Ses créations, régulièrement exposées dans divers Salons et à l’Exposition universelle de 1900, montrent le même univers poétique et mystérieux où de longues silhouettes féminines à chevelure ondoyante évoluent parmi une végétation touffue et fleurie. « La tapisserie, ce doit être une fable ou une légende accrochée au mur », écrivait cet artiste mystique, proche de la nature et passionné par les récits imaginaires du Moyen Âge. L’influence de l’Art Nouveau se remarque surtout dans les bordures de ses modèles, souvent très ornementales. Le musée possède une pièce de Jorrand, La Fée des Bois, datée 1911 ; tissée à la manufacture Croc-Jorrand-Danton, entreprise familiale dont Antoine Jorrand était devenu directeur artistique, c’est aussi une pièce d’archive. Le carton peint de cette oeuvre existe dans une autre collection d’Aubusson, celle de l’Ecole Nationale d’Arts Décoratifs.

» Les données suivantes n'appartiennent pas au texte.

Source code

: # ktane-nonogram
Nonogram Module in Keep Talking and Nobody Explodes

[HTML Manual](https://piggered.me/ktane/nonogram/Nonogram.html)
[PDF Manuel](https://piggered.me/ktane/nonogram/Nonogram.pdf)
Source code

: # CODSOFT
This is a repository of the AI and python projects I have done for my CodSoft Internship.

Au début du XXe siècle, la manufacture Danton a remplacé l’ancienne filature Croc-Richen au bord de la Creuse, à l’entrée de la rue des Tanneurs. Très active avant la guerre de 1914-1918, elle emploie alors une centaine d’ouvriers de basse-lisse confectionnant des tapisseries ou du mobilier. L’usine dispose de sa propre teinturerie au bord de la rivière, de magasins de stockage des laines et d’ateliers situés dans les étages.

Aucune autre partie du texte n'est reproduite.